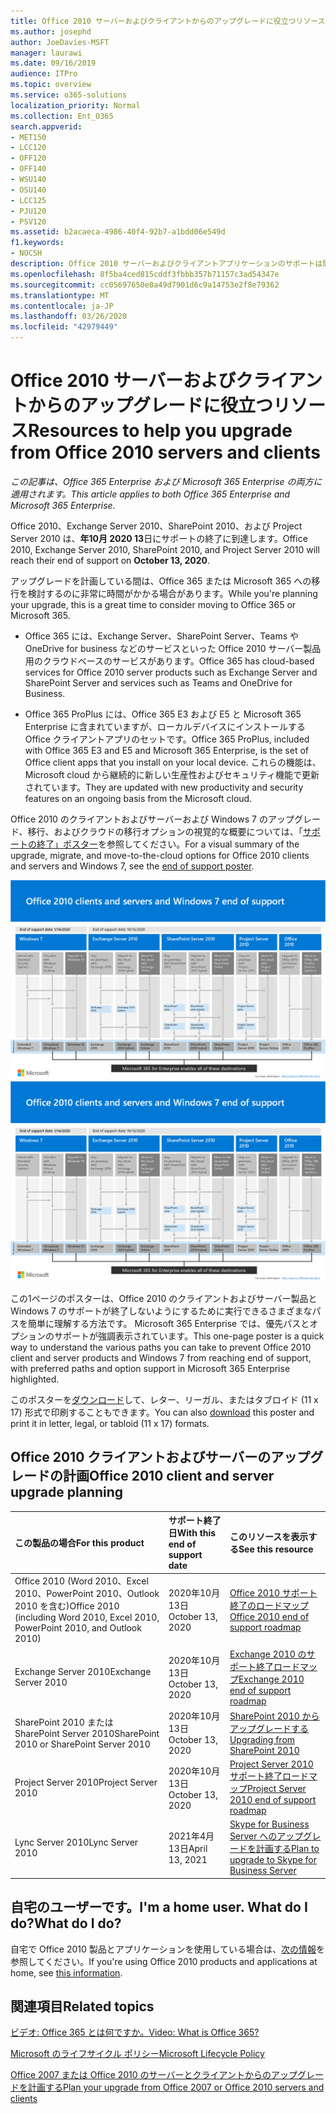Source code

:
 ```yaml
---
title: Office 2010 サーバーおよびクライアントからのアップグレードに役立つリソース
ms.author: josephd
author: JoeDavies-MSFT
manager: laurawi
ms.date: 09/16/2019
audience: ITPro
ms.topic: overview
ms.service: o365-solutions
localization_priority: Normal
ms.collection: Ent_O365
search.appverid:
- MET150
- LCC120
- OFF120
- OFF140
- WSU140
- OSU140
- LCC125
- PJU120
- PSV120
ms.assetid: b2acaeca-4986-40f4-92b7-a1bdd06e549d
f1.keywords:
- NOCSH
description: Office 2010 サーバーおよびクライアントアプリケーションのサポートは間もなく終了し、カスタムサポート契約は利用できません。 今すぐアップグレードの計画を開始するには、この記事をご利用ください。
ms.openlocfilehash: 8f5ba4ced815cddf3fbbb357b71157c3ad54347e
ms.sourcegitcommit: cc05697650e0a49d7901d6c9a14753e2f8e79362
ms.translationtype: MT
ms.contentlocale: ja-JP
ms.lasthandoff: 03/26/2020
ms.locfileid: "42979449"
---
```

# <a name="resources-to-help-you-upgrade-from-office-2010-servers-and-clients"></a><span data-ttu-id="ddaa2-104">Office 2010 サーバーおよびクライアントからのアップグレードに役立つリソース</span><span class="sxs-lookup"><span data-stu-id="ddaa2-104">Resources to help you upgrade from Office 2010 servers and clients</span></span>

<span data-ttu-id="ddaa2-105">*この記事は、Office 365 Enterprise および Microsoft 365 Enterprise の両方に適用されます。*</span><span class="sxs-lookup"><span data-stu-id="ddaa2-105">*This article applies to both Office 365 Enterprise and Microsoft 365 Enterprise.*</span></span>

<span data-ttu-id="ddaa2-106">Office 2010、Exchange Server 2010、SharePoint 2010、および Project Server 2010 は、**年10月 2020 13**日にサポートの終了に到達します。</span><span class="sxs-lookup"><span data-stu-id="ddaa2-106">Office 2010, Exchange Server 2010, SharePoint 2010, and Project Server 2010 will reach their end of support on **October 13, 2020**.</span></span> 

<span data-ttu-id="ddaa2-107">アップグレードを計画している間は、Office 365 または Microsoft 365 への移行を検討するのに非常に時間がかかる場合があります。</span><span class="sxs-lookup"><span data-stu-id="ddaa2-107">While you're planning your upgrade, this is a great time to consider moving to Office 365 or Microsoft 365.</span></span> 

- <span data-ttu-id="ddaa2-108">Office 365 には、Exchange Server、SharePoint Server、Teams や OneDrive for business などのサービスといった Office 2010 サーバー製品用のクラウドベースのサービスがあります。</span><span class="sxs-lookup"><span data-stu-id="ddaa2-108">Office 365 has cloud-based services for Office 2010 server products such as Exchange Server and SharePoint Server and services such as Teams and OneDrive for Business.</span></span> 

- <span data-ttu-id="ddaa2-109">Office 365 ProPlus には、Office 365 E3 および E5 と Microsoft 365 Enterprise に含まれていますが、ローカルデバイスにインストールする Office クライアントアプリのセットです。</span><span class="sxs-lookup"><span data-stu-id="ddaa2-109">Office 365 ProPlus, included with Office 365 E3 and E5 and Microsoft 365 Enterprise, is the set of Office client apps that you install on your local device.</span></span> <span data-ttu-id="ddaa2-110">これらの機能は、Microsoft cloud から継続的に新しい生産性およびセキュリティ機能で更新されています。</span><span class="sxs-lookup"><span data-stu-id="ddaa2-110">They are updated with new productivity and security features on an ongoing basis from the Microsoft cloud.</span></span>

<span data-ttu-id="ddaa2-111">Office 2010 のクライアントおよびサーバーおよび Windows 7 のアップグレード、移行、およびクラウドの移行オプションの視覚的な概要については、「[サポートの終了」ポスター](./media/upgrade-from-office-2010-servers-and-products/Office2010Windows7EndOfSupport.pdf)を参照してください。</span><span class="sxs-lookup"><span data-stu-id="ddaa2-111">For a visual summary of the upgrade, migrate, and move-to-the-cloud options for Office 2010 clients and servers and Windows 7, see the [end of support poster](./media/upgrade-from-office-2010-servers-and-products/Office2010Windows7EndOfSupport.pdf).</span></span>

<span data-ttu-id="ddaa2-112">[![Office 2010 のクライアントとサーバー、および Windows 7 のサポート終了ポスターの画像](./media/upgrade-from-office-2010-servers-and-products/office2010-windows7-end-of-support.png)](./media/upgrade-from-office-2010-servers-and-products/Office2010Windows7EndOfSupport.pdf)</span><span class="sxs-lookup"><span data-stu-id="ddaa2-112">[![Image for the end of support for Office 2010 clients and servers and Windows 7 poster](./media/upgrade-from-office-2010-servers-and-products/office2010-windows7-end-of-support.png)](./media/upgrade-from-office-2010-servers-and-products/Office2010Windows7EndOfSupport.pdf)</span></span>

<span data-ttu-id="ddaa2-113">この1ページのポスターは、Office 2010 のクライアントおよびサーバー製品と Windows 7 のサポートが終了しないようにするために実行できるさまざまなパスを簡単に理解する方法です。 Microsoft 365 Enterprise では、優先パスとオプションのサポートが強調表示されています。</span><span class="sxs-lookup"><span data-stu-id="ddaa2-113">This one-page poster is a quick way to understand the various paths you can take to prevent Office 2010 client and server products and Windows 7 from reaching end of support, with preferred paths and option support in Microsoft 365 Enterprise highlighted.</span></span>

<span data-ttu-id="ddaa2-114">このポスターを[ダウンロード](https://github.com/MicrosoftDocs/microsoft-365-docs/raw/public/microsoft-365/media/migration-microsoft-365-enterprise-workload/Office2010Windows7EndOfSupport.pdf)して、レター、リーガル、またはタブロイド (11 x 17) 形式で印刷することもできます。</span><span class="sxs-lookup"><span data-stu-id="ddaa2-114">You can also [download](https://github.com/MicrosoftDocs/microsoft-365-docs/raw/public/microsoft-365/media/migration-microsoft-365-enterprise-workload/Office2010Windows7EndOfSupport.pdf) this poster and print it in letter, legal, or tabloid (11 x 17) formats.</span></span>
      
## <a name="office-2010-client-and-server-upgrade-planning"></a><span data-ttu-id="ddaa2-115">Office 2010 クライアントおよびサーバーのアップグレードの計画</span><span class="sxs-lookup"><span data-stu-id="ddaa2-115">Office 2010 client and server upgrade planning</span></span>
  
|<span data-ttu-id="ddaa2-116">**この製品の場合**</span><span class="sxs-lookup"><span data-stu-id="ddaa2-116">**For this product**</span></span>|<span data-ttu-id="ddaa2-117">**サポート終了日**</span><span class="sxs-lookup"><span data-stu-id="ddaa2-117">**With this end of support date**</span></span>|<span data-ttu-id="ddaa2-118">**このリソースを表示する**</span><span class="sxs-lookup"><span data-stu-id="ddaa2-118">**See this resource**</span></span>|
|:-----|:-----|:-----|
|<span data-ttu-id="ddaa2-119">Office 2010 (Word 2010、Excel 2010、PowerPoint 2010、Outlook 2010 を含む)</span><span class="sxs-lookup"><span data-stu-id="ddaa2-119">Office 2010 (including Word 2010, Excel 2010, PowerPoint 2010, and Outlook 2010)</span></span>  <br/> | <span data-ttu-id="ddaa2-120">2020年10月13日</span><span class="sxs-lookup"><span data-stu-id="ddaa2-120">October 13, 2020</span></span> |[<span data-ttu-id="ddaa2-121">Office 2010 サポート終了のロードマップ</span><span class="sxs-lookup"><span data-stu-id="ddaa2-121">Office 2010 end of support roadmap</span></span>](https://docs.microsoft.com/DeployOffice/office-2010-end-support-roadmap) <br/> |
|<span data-ttu-id="ddaa2-122">Exchange Server 2010</span><span class="sxs-lookup"><span data-stu-id="ddaa2-122">Exchange Server 2010</span></span>  <br/> | <span data-ttu-id="ddaa2-123">2020年10月13日</span><span class="sxs-lookup"><span data-stu-id="ddaa2-123">October 13, 2020</span></span>  |[<span data-ttu-id="ddaa2-124">Exchange 2010 のサポート終了ロードマップ</span><span class="sxs-lookup"><span data-stu-id="ddaa2-124">Exchange 2010 end of support roadmap</span></span>](exchange-2010-end-of-support.md) <br/> |
|<span data-ttu-id="ddaa2-125">SharePoint 2010 または SharePoint Server 2010</span><span class="sxs-lookup"><span data-stu-id="ddaa2-125">SharePoint 2010 or SharePoint Server 2010</span></span>  <br/> | <span data-ttu-id="ddaa2-126">2020年10月13日</span><span class="sxs-lookup"><span data-stu-id="ddaa2-126">October 13, 2020</span></span> |[<span data-ttu-id="ddaa2-127">SharePoint 2010 からアップグレードする</span><span class="sxs-lookup"><span data-stu-id="ddaa2-127">Upgrading from SharePoint 2010</span></span>](upgrade-from-sharepoint-2010.md) <br/> |
|<span data-ttu-id="ddaa2-128">Project Server 2010</span><span class="sxs-lookup"><span data-stu-id="ddaa2-128">Project Server 2010</span></span> <br/> | <span data-ttu-id="ddaa2-129">2020年10月13日</span><span class="sxs-lookup"><span data-stu-id="ddaa2-129">October 13, 2020</span></span> | [<span data-ttu-id="ddaa2-130">Project Server 2010 サポート終了ロードマップ</span><span class="sxs-lookup"><span data-stu-id="ddaa2-130">Project Server 2010 end of support roadmap</span></span>](project-server-2010-end-of-support.md) <br/> |
|<span data-ttu-id="ddaa2-131">Lync Server 2010</span><span class="sxs-lookup"><span data-stu-id="ddaa2-131">Lync Server 2010</span></span> <br/> | <span data-ttu-id="ddaa2-132">2021年4月13日</span><span class="sxs-lookup"><span data-stu-id="ddaa2-132">April 13, 2021</span></span> | [<span data-ttu-id="ddaa2-133">Skype for Business Server へのアップグレードを計画する</span><span class="sxs-lookup"><span data-stu-id="ddaa2-133">Plan to upgrade to Skype for Business Server</span></span>](https://docs.microsoft.com/skypeforbusiness/plan-your-deployment/upgrade) <br/> |
    
## <a name="im-a-home-user-what-do-i-do"></a><span data-ttu-id="ddaa2-134">自宅のユーザーです。</span><span class="sxs-lookup"><span data-stu-id="ddaa2-134">I'm a home user.</span></span> <span data-ttu-id="ddaa2-135">What do I do?</span><span class="sxs-lookup"><span data-stu-id="ddaa2-135">What do I do?</span></span>

<span data-ttu-id="ddaa2-136">自宅で Office 2010 製品とアプリケーションを使用している場合は、[次の情報](plan-upgrade-previous-versions-office.md#im-a-home-user-what-do-i-do)を参照してください。</span><span class="sxs-lookup"><span data-stu-id="ddaa2-136">If you're using Office 2010 products and applications at home, see [this information](plan-upgrade-previous-versions-office.md#im-a-home-user-what-do-i-do).</span></span>

## <a name="related-topics"></a><span data-ttu-id="ddaa2-137">関連項目</span><span class="sxs-lookup"><span data-stu-id="ddaa2-137">Related topics</span></span>

[<span data-ttu-id="ddaa2-138">ビデオ: Office 365 とは何ですか。</span><span class="sxs-lookup"><span data-stu-id="ddaa2-138">Video: What is Office 365?</span></span>](https://support.office.com/article/847caf12-2589-452c-8aca-1c009797678b.aspx)
  
[<span data-ttu-id="ddaa2-139">Microsoft のライフサイクル ポリシー</span><span class="sxs-lookup"><span data-stu-id="ddaa2-139">Microsoft Lifecycle Policy</span></span>](https://go.microsoft.com/fwlink/?linkid=865200)

[<span data-ttu-id="ddaa2-140">Office 2007 または Office 2010 のサーバーとクライアントからのアップグレードを計画する</span><span class="sxs-lookup"><span data-stu-id="ddaa2-140">Plan your upgrade from Office 2007 or Office 2010 servers and clients</span></span>](plan-upgrade-previous-versions-office.md)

· · ·

### [What you will do]
All lines in the records that contain "article" are to be copied and returned.

### [Answer box]
<span data-ttu-id="ddaa2-105">*この記事は、Office 365 Enterprise および Microsoft 365 Enterprise の両方に適用されます。*</span><span class="sxs-lookup"><span data-stu-id="ddaa2-105">*This article applies to both Office 365 Enterprise and Microsoft 365 Enterprise.*</span></span>
[<span data-ttu-id="ddaa2-138">ビデオ: Office 365 とは何ですか。</span><span class="sxs-lookup"><span data-stu-id="ddaa2-138">Video: What is Office 365?</span></span>](https://support.office.com/article/847caf12-2589-452c-8aca-1c009797678b.aspx)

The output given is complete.